By clicking on an article you will be given a suite of options to choose from:
- zoom in to the selected article
- view the computer-generated text of the article
- clip the article and view separately
- download a PDF or PNG of the entire page
You can exit the zoomable viewer anytime by clicking on "Regular view" just above the viewer box.
Optical Character Recognition (OCR)
Optical Character Recognition is a process by which software reads a page image and translates it into a text file by recognising the shapes of the letters. All the newspaper text in this collection has been automatically generated using OCR software. It has not been manually reviewed or corrected. To look at the OCR text for an article, click on the "View computer-generated text" link on the Article page.
OCR enables searching of large quantities of full text data, but it is never 100% accurate.
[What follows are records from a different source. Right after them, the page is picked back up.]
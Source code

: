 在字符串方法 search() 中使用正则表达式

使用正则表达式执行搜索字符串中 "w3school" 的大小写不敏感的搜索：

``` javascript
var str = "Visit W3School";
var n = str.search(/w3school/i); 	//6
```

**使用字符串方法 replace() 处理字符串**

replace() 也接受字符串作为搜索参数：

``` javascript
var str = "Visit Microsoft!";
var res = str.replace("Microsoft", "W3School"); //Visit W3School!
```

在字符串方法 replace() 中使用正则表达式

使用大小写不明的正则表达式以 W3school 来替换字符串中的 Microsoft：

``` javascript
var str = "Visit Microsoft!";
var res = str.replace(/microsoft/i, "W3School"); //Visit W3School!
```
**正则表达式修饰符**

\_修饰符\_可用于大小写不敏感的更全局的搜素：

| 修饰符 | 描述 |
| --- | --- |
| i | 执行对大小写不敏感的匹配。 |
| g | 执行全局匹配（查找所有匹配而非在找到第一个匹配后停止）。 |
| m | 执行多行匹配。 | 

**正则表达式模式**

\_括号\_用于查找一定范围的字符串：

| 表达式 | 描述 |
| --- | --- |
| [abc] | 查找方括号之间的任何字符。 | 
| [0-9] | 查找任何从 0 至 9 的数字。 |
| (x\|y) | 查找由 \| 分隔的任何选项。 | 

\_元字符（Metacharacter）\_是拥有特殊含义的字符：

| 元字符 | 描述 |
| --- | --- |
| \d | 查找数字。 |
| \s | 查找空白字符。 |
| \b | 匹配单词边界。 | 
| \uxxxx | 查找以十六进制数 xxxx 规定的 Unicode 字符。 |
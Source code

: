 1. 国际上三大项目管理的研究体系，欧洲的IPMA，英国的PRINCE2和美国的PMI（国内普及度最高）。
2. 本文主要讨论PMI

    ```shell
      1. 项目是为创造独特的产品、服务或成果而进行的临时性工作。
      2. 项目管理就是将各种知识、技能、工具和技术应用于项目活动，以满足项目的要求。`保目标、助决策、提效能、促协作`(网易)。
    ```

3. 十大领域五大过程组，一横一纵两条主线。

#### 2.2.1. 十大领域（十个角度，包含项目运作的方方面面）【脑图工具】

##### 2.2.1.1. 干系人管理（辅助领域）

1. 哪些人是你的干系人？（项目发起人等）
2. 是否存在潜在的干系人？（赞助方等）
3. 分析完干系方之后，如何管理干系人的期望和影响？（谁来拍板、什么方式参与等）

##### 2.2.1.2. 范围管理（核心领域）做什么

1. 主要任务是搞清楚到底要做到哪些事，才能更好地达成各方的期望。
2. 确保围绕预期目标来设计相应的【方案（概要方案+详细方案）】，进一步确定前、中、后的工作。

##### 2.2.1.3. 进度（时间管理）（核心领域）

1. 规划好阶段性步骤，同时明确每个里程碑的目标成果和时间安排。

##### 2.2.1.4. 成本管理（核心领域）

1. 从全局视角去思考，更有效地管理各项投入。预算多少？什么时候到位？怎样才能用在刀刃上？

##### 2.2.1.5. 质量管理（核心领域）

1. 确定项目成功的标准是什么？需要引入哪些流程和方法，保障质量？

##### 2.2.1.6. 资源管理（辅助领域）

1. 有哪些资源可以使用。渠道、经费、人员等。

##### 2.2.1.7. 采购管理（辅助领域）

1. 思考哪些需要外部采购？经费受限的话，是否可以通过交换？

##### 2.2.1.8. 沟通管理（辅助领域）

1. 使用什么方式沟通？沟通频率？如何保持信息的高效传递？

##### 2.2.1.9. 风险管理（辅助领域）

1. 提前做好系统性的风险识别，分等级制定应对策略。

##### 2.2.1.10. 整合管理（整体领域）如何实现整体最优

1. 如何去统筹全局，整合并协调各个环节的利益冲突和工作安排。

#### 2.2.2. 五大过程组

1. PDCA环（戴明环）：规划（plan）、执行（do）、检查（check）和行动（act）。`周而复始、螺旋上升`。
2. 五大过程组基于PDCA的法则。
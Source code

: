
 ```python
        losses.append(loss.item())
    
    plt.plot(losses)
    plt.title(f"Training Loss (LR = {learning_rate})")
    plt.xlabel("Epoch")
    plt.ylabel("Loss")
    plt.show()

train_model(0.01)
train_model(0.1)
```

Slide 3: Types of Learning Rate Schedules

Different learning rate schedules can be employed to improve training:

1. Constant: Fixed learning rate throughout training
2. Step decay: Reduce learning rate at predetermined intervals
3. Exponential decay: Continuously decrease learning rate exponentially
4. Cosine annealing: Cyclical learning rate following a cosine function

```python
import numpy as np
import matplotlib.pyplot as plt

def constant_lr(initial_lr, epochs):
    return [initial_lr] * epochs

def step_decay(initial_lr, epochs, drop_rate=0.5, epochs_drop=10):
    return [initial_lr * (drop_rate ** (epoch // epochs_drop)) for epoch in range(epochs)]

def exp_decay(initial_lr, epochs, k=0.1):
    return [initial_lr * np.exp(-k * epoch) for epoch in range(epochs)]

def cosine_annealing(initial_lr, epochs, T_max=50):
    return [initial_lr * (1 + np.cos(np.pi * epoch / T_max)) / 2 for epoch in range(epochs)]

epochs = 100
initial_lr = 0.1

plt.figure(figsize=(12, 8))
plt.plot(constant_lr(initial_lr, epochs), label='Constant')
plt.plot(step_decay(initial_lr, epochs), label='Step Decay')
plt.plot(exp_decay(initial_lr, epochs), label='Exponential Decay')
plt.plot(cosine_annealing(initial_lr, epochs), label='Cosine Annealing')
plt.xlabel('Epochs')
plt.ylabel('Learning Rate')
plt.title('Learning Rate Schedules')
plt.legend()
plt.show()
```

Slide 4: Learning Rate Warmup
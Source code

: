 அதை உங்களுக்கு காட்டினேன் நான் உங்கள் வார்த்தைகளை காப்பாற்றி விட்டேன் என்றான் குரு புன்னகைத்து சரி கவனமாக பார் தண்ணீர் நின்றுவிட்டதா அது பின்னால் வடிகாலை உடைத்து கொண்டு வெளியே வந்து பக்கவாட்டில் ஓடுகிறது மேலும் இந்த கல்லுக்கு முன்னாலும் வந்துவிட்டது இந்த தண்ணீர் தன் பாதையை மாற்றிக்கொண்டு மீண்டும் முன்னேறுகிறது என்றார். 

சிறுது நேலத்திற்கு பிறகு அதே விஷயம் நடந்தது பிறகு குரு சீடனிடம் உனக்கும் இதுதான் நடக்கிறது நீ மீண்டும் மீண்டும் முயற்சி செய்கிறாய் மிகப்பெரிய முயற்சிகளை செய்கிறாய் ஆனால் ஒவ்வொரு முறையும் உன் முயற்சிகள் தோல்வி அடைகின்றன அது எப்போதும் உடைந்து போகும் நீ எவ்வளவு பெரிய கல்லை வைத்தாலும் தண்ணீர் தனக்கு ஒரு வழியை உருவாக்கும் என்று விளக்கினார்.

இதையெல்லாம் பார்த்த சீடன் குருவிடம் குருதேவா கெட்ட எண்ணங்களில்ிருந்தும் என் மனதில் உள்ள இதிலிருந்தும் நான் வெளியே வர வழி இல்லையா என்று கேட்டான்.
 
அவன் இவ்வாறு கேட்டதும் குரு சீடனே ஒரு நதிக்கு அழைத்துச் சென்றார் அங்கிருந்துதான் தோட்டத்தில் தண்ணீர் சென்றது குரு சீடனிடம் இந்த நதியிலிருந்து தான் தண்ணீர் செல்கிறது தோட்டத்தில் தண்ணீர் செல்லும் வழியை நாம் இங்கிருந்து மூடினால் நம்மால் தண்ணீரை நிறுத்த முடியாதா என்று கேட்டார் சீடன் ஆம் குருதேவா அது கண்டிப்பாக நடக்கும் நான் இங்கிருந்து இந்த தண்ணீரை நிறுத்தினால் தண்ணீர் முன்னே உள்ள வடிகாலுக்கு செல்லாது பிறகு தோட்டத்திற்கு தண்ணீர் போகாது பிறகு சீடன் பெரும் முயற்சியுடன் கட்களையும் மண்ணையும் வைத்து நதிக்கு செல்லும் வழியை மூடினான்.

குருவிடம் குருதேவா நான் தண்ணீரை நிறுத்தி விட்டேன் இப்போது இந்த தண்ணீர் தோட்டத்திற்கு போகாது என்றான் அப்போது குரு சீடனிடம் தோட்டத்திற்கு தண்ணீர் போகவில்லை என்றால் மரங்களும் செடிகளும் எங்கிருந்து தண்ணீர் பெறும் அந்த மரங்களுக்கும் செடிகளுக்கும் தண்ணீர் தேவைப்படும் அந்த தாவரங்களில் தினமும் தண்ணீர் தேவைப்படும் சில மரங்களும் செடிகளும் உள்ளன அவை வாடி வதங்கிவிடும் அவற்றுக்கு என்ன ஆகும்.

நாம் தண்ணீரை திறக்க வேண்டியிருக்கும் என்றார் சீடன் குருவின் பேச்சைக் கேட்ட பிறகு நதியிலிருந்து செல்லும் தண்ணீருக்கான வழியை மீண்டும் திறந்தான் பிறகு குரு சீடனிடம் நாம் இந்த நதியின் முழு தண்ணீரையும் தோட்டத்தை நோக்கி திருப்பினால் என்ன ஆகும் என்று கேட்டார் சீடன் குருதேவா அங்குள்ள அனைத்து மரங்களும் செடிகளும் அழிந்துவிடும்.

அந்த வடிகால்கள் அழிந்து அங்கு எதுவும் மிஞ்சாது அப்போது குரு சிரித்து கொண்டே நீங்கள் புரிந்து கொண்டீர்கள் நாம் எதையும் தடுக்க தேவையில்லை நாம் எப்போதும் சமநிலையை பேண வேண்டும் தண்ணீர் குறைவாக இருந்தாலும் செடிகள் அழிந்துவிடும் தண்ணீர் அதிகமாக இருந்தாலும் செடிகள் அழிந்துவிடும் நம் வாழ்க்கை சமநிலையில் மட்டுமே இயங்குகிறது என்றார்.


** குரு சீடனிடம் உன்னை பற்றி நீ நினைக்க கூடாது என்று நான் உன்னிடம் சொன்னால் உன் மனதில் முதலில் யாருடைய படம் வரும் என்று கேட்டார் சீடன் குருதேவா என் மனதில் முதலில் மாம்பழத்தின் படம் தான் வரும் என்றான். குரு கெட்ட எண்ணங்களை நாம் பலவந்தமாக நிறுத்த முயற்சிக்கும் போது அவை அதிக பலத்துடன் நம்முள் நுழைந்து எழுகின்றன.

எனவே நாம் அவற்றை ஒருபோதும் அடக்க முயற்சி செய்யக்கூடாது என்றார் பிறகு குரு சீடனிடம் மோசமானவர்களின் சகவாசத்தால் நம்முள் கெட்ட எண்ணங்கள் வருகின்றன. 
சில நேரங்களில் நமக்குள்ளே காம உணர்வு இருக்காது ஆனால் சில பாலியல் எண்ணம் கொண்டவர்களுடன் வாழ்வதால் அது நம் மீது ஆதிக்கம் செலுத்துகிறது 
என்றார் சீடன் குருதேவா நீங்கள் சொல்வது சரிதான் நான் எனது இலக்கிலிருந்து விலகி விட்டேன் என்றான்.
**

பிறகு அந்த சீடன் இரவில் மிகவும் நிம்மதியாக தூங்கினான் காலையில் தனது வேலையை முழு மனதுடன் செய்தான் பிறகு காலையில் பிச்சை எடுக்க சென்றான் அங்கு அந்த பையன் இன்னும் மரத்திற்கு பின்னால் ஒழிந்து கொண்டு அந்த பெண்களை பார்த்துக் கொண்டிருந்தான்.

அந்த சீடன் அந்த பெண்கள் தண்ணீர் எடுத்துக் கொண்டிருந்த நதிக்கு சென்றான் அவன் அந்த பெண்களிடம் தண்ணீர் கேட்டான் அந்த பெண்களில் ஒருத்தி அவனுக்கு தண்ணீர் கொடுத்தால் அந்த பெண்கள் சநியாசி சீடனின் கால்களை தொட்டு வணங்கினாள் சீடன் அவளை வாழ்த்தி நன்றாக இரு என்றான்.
For the Papers Past project, the level of accuracy depends on the print quality of the original newspaper, its condition at the time of microfilming, and the level of detail captured by the microfilm scanner. Newspapers with poor quality paper, small print, mixed fonts, multiple column layouts, or damaged pages may have poor OCR accuracy. This means that most pages will have some errors in the computer-generated text, and some will have a lot of errors.
Veridian Digital Library Software
Veridian is computer software for making digital collections available in full-text searchable form over the Internet. It is designed specifically to support collections of digitised printed materials (e.g. newspapers, books, and journals), and to take advantage of the latest technologies used in large digitisation projects.
Veridian was developed in New Zealand by DL Consulting Ltd, using the Greenstone digital library software. Greenstone was developed by the New Zealand Digital Library Project at the University of Waikato, and is distributed in cooperation with UNESCO and the Human Info NGO.